Task to carry out: Check every line of the listing below for "richiesto", and report how many lines have it, as a number with nothing more.

Top of Source data

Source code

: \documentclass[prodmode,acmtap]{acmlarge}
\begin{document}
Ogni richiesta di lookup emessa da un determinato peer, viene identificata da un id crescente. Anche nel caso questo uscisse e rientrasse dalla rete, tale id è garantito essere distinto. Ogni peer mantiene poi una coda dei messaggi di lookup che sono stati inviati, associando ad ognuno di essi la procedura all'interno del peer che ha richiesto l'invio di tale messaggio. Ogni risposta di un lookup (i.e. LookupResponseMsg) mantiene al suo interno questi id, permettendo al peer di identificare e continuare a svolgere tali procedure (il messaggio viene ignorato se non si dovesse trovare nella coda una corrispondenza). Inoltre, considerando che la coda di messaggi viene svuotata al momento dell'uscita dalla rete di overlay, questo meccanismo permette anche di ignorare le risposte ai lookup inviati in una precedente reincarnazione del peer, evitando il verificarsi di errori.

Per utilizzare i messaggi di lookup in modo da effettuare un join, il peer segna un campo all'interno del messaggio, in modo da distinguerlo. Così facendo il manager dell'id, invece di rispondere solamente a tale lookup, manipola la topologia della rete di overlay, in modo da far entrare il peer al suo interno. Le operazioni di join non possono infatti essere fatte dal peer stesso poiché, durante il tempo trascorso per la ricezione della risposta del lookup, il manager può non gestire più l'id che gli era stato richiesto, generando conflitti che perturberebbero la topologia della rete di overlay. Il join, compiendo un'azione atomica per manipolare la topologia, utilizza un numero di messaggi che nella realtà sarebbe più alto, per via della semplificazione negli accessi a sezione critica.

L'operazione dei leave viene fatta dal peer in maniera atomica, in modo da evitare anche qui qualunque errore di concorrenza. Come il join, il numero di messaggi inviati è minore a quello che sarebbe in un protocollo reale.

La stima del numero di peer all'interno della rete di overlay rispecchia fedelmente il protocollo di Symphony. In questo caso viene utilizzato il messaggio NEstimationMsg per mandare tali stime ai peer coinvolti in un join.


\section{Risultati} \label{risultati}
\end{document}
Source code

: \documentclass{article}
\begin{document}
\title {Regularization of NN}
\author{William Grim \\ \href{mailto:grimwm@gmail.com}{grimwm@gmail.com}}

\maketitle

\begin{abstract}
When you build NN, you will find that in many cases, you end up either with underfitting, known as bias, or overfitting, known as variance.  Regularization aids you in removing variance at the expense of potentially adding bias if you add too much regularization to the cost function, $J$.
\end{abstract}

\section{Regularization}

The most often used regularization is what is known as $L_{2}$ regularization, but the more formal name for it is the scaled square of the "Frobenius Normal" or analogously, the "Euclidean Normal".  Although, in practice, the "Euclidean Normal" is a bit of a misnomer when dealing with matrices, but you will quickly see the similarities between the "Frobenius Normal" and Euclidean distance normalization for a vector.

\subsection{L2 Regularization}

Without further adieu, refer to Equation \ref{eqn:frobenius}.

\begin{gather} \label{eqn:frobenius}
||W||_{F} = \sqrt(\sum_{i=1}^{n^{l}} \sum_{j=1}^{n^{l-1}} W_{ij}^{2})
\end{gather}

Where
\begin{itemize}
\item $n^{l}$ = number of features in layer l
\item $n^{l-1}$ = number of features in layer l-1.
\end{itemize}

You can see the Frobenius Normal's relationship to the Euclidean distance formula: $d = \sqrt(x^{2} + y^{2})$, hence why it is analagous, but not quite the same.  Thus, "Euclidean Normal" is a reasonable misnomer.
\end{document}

Bottom of Source data

Answer section: 2